(Exercise material)

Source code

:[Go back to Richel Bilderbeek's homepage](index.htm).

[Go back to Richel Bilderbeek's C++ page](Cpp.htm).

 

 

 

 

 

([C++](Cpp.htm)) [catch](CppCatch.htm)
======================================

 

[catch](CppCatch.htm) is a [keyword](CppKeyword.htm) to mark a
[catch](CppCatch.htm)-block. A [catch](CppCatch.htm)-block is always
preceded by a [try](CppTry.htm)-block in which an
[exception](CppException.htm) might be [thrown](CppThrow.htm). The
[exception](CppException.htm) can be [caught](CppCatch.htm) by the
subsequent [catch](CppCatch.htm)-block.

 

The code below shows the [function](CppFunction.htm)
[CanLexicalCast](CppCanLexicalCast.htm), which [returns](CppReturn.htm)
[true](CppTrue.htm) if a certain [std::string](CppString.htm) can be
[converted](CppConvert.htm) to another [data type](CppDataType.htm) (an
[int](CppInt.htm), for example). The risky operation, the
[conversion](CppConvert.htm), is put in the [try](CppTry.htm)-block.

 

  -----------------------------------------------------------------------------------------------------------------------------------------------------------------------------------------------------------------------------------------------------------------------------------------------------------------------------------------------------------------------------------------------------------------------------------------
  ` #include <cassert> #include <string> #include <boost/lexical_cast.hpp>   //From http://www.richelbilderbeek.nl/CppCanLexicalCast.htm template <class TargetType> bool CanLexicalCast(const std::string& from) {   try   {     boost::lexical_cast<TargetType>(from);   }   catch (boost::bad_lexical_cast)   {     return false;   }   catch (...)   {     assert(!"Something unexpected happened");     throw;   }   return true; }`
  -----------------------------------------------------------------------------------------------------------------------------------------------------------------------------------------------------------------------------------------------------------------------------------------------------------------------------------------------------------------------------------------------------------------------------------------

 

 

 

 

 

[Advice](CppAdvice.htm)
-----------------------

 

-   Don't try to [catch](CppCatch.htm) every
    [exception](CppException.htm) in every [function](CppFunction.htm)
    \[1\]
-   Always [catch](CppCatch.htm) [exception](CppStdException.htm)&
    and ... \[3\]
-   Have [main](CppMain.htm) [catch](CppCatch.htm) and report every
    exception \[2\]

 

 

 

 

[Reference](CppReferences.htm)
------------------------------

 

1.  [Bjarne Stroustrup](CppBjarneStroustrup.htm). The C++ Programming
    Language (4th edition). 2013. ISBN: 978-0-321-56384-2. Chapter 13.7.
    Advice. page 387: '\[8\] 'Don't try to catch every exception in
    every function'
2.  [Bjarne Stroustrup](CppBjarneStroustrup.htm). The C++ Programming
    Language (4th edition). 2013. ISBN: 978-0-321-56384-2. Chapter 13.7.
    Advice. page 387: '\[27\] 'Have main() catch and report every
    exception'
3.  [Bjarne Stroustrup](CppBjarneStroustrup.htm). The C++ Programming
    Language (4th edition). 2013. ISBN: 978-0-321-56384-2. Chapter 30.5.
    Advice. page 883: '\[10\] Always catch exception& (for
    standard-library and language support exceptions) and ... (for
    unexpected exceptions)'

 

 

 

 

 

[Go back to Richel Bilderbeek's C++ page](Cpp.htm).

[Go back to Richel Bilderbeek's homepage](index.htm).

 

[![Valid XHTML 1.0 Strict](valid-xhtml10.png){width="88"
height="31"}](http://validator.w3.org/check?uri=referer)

(End Exercise material)

Problem to work on | Only the count is needed: the number of lines in the data that include the word "CppBjarneStroustrup".

Final answer | 3